[Items from a data source]
^^^^
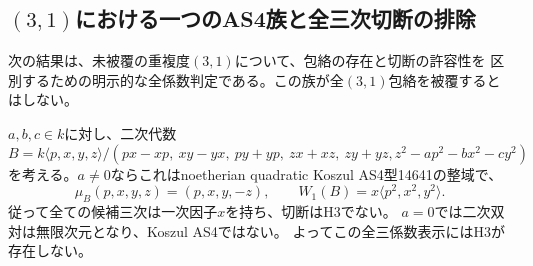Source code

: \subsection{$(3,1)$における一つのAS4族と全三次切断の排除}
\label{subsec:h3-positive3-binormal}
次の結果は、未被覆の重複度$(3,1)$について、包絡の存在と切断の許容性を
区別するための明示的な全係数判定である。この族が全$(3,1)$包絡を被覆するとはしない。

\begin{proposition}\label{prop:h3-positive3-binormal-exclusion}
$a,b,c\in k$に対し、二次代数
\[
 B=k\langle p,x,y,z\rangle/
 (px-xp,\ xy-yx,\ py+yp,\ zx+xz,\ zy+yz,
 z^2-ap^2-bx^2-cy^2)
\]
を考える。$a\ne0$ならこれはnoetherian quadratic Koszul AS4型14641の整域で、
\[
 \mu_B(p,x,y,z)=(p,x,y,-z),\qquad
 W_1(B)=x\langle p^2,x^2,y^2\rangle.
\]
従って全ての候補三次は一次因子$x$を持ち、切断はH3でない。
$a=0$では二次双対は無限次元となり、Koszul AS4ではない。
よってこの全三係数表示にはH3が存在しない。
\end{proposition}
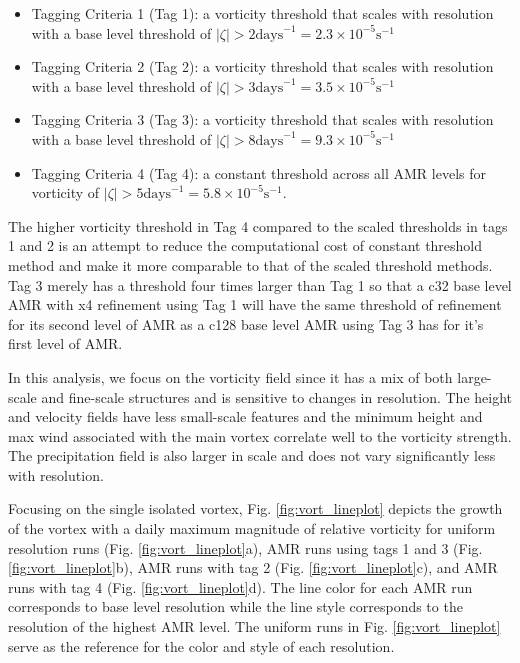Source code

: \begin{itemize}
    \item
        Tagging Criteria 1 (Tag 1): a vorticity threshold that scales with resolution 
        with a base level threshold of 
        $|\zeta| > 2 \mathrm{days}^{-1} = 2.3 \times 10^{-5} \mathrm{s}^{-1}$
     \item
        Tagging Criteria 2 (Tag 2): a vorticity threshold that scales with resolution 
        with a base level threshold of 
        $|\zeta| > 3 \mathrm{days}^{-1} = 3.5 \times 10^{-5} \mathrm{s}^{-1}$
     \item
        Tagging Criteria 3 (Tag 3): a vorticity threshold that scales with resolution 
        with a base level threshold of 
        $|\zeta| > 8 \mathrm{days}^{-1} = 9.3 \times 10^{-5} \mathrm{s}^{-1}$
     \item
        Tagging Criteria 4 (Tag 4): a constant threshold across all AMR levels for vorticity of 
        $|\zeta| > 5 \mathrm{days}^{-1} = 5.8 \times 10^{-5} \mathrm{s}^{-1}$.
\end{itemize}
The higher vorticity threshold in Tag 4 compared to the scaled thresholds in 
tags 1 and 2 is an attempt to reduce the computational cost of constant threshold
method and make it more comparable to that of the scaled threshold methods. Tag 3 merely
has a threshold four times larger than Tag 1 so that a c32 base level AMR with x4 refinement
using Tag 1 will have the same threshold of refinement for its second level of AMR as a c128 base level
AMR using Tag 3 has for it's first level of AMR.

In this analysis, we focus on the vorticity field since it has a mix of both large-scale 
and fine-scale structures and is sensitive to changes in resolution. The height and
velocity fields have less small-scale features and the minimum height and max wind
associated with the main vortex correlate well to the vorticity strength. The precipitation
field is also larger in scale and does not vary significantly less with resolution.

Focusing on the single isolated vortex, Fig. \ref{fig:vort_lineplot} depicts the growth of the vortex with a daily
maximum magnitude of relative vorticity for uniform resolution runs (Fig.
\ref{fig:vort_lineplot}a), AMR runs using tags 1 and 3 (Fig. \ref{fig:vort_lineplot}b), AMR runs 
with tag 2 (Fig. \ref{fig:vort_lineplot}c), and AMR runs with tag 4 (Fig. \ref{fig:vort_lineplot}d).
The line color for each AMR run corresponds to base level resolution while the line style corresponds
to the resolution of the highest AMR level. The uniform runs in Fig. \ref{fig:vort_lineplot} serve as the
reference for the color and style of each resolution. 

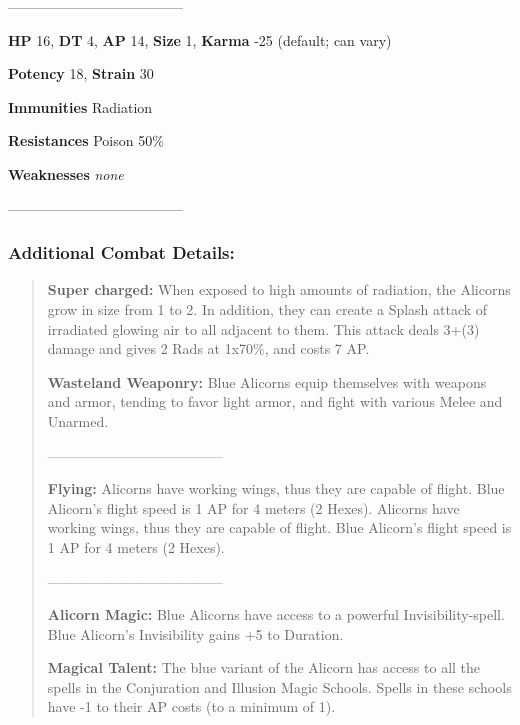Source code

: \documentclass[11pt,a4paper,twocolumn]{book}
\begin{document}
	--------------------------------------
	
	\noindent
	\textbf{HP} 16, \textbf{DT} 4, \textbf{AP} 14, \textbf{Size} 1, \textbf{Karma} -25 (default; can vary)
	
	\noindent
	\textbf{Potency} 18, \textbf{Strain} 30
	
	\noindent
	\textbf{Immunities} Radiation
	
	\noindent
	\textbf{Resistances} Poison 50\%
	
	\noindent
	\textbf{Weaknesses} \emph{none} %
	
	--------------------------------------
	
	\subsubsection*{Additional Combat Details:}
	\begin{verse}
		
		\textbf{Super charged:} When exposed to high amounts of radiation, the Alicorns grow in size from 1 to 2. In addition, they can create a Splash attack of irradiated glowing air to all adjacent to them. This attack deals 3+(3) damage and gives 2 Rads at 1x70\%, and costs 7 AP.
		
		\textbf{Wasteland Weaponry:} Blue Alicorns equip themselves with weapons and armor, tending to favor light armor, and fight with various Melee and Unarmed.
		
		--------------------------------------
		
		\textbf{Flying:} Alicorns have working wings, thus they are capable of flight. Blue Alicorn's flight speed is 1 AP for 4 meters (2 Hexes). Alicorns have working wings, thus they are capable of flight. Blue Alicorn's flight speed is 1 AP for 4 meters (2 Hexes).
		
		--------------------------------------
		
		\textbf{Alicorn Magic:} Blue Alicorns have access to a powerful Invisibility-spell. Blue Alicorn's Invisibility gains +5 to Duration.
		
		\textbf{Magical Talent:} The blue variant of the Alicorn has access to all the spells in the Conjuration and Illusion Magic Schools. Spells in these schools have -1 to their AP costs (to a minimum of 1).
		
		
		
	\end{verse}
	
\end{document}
^^^^
**Work to be completed**
Only the lines from the top of the data through the line with "Tagging Criteria 4" should be quoted, exactly and with both ends kept; skip the pictures.

**Written solution**
Source code

: \subsection{$(3,1)$における一つのAS4族と全三次切断の排除}
\label{subsec:h3-positive3-binormal}
次の結果は、未被覆の重複度$(3,1)$について、包絡の存在と切断の許容性を
区別するための明示的な全係数判定である。この族が全$(3,1)$包絡を被覆するとはしない。

\begin{proposition}\label{prop:h3-positive3-binormal-exclusion}
$a,b,c\in k$に対し、二次代数
\[
 B=k\langle p,x,y,z\rangle/
 (px-xp,\ xy-yx,\ py+yp,\ zx+xz,\ zy+yz,
 z^2-ap^2-bx^2-cy^2)
\]
を考える。$a\ne0$ならこれはnoetherian quadratic Koszul AS4型14641の整域で、
\[
 \mu_B(p,x,y,z)=(p,x,y,-z),\qquad
 W_1(B)=x\langle p^2,x^2,y^2\rangle.
\]
従って全ての候補三次は一次因子$x$を持ち、切断はH3でない。
$a=0$では二次双対は無限次元となり、Koszul AS4ではない。
よってこの全三係数表示にはH3が存在しない。
\end{proposition}
Source code

: \begin{itemize}
    \item
        Tagging Criteria 1 (Tag 1): a vorticity threshold that scales with resolution 
        with a base level threshold of 
        $|\zeta| > 2 \mathrm{days}^{-1} = 2.3 \times 10^{-5} \mathrm{s}^{-1}$
     \item
        Tagging Criteria 2 (Tag 2): a vorticity threshold that scales with resolution 
        with a base level threshold of 
        $|\zeta| > 3 \mathrm{days}^{-1} = 3.5 \times 10^{-5} \mathrm{s}^{-1}$
     \item
        Tagging Criteria 3 (Tag 3): a vorticity threshold that scales with resolution 
        with a base level threshold of 
        $|\zeta| > 8 \mathrm{days}^{-1} = 9.3 \times 10^{-5} \mathrm{s}^{-1}$
     \item
        Tagging Criteria 4 (Tag 4): a constant threshold across all AMR levels for vorticity of 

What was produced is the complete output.